Crítica

Memória reanimada

Giacomo Scalisi, Nuno Nunes e Peter Michael Dietz juntaram-se à companhia de Davide Venturini para pôr a República a dançar.

Criação colectiva e multidisciplinar, que juntou os artistas Giacomo Scalisi, Nuno Nunes e Peter Michael Dietz (residentes em Portugal) à companhia italiana de Davide Venturini, A República Dança oferece uma interpretação, elucidativa e crítica, dos ideais e emoções vividas há cem anos com a revolução republicana.
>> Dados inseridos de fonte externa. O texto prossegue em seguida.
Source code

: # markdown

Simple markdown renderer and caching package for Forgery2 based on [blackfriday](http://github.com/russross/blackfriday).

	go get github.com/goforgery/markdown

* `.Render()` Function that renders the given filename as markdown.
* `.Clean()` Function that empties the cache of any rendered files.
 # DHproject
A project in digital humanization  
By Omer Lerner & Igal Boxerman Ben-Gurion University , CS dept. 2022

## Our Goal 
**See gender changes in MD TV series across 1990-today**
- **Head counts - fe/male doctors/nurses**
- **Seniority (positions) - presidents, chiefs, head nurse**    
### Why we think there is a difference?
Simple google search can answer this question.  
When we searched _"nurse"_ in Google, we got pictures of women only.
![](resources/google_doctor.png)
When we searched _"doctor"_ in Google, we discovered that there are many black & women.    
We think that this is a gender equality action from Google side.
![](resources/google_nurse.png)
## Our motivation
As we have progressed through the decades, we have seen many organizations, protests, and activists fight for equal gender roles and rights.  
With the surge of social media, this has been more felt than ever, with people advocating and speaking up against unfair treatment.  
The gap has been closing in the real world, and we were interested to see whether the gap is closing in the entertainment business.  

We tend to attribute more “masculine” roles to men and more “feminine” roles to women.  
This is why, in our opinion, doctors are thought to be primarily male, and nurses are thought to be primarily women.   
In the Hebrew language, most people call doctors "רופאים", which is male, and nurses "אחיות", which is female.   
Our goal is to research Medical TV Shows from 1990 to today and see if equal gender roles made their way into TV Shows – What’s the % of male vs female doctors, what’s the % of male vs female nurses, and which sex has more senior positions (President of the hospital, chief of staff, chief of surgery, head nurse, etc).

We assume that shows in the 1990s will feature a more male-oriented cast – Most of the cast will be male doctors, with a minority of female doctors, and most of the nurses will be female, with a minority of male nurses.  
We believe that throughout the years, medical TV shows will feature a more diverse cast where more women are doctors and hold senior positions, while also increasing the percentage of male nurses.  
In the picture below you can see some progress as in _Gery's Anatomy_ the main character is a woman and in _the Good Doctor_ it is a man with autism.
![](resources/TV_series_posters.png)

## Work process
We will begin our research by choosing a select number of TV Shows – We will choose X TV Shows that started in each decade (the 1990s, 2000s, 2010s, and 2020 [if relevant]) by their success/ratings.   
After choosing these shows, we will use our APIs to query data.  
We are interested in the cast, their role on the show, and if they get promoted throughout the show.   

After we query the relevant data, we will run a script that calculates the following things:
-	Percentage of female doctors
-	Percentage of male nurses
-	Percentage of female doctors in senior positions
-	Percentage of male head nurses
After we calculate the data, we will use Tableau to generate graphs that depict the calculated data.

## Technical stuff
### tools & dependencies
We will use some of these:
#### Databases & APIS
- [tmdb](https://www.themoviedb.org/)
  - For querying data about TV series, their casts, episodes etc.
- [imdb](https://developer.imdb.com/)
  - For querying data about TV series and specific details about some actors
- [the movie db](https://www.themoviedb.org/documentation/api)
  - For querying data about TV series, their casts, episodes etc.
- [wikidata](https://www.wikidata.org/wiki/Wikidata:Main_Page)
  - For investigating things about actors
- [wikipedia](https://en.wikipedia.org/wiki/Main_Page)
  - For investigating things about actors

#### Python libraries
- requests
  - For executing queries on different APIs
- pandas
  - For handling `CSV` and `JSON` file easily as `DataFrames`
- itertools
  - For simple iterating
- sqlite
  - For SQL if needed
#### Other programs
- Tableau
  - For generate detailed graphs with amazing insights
A peça distingue-se pela convergência equilibrada de formas de expressão e representação - corporal, vocal, plástica, sonora e fotográfica - e um processo de composição e transmissão misto, onde alternam a organização coreográfica e a encenação clássica, ou outras opções na esfera do musical e da instalação expositiva.

O espectáculo arranca com uma coreografia de gestos que evocam o ânimo e a determinação da luta - apontar, rejeitar, cerrar o punho ou reunir - e movimentos das artes marciais combinados com piruetas e saltos elegantes. Dietz, de cartola e casaca pretas, num dançar deslizante, preciso e ecléctico, interage com palavras que ora correm, explodem ou pairam no ecrã: esperança, pobreza, modernidade, justiça, monarquia...

Também com vestir burguês, Nunes surge como voz atrás da cortina, descrevendo o estado do país na época, qual corpo doente, recordando nessa analogia o papel dos médicos na conspiração. Depois, à frente do palco, e enquadrado por fotografias de momentos chave, o actor assume e dá vida a várias personagens, revelando as diferentes motivações de políticos e populares perante o desejo comum de mudança. Conta ainda, com impressionante eficácia, economia de palavras e rigor de gestos, os acontecimentos da madrugada do 5 de Outubro.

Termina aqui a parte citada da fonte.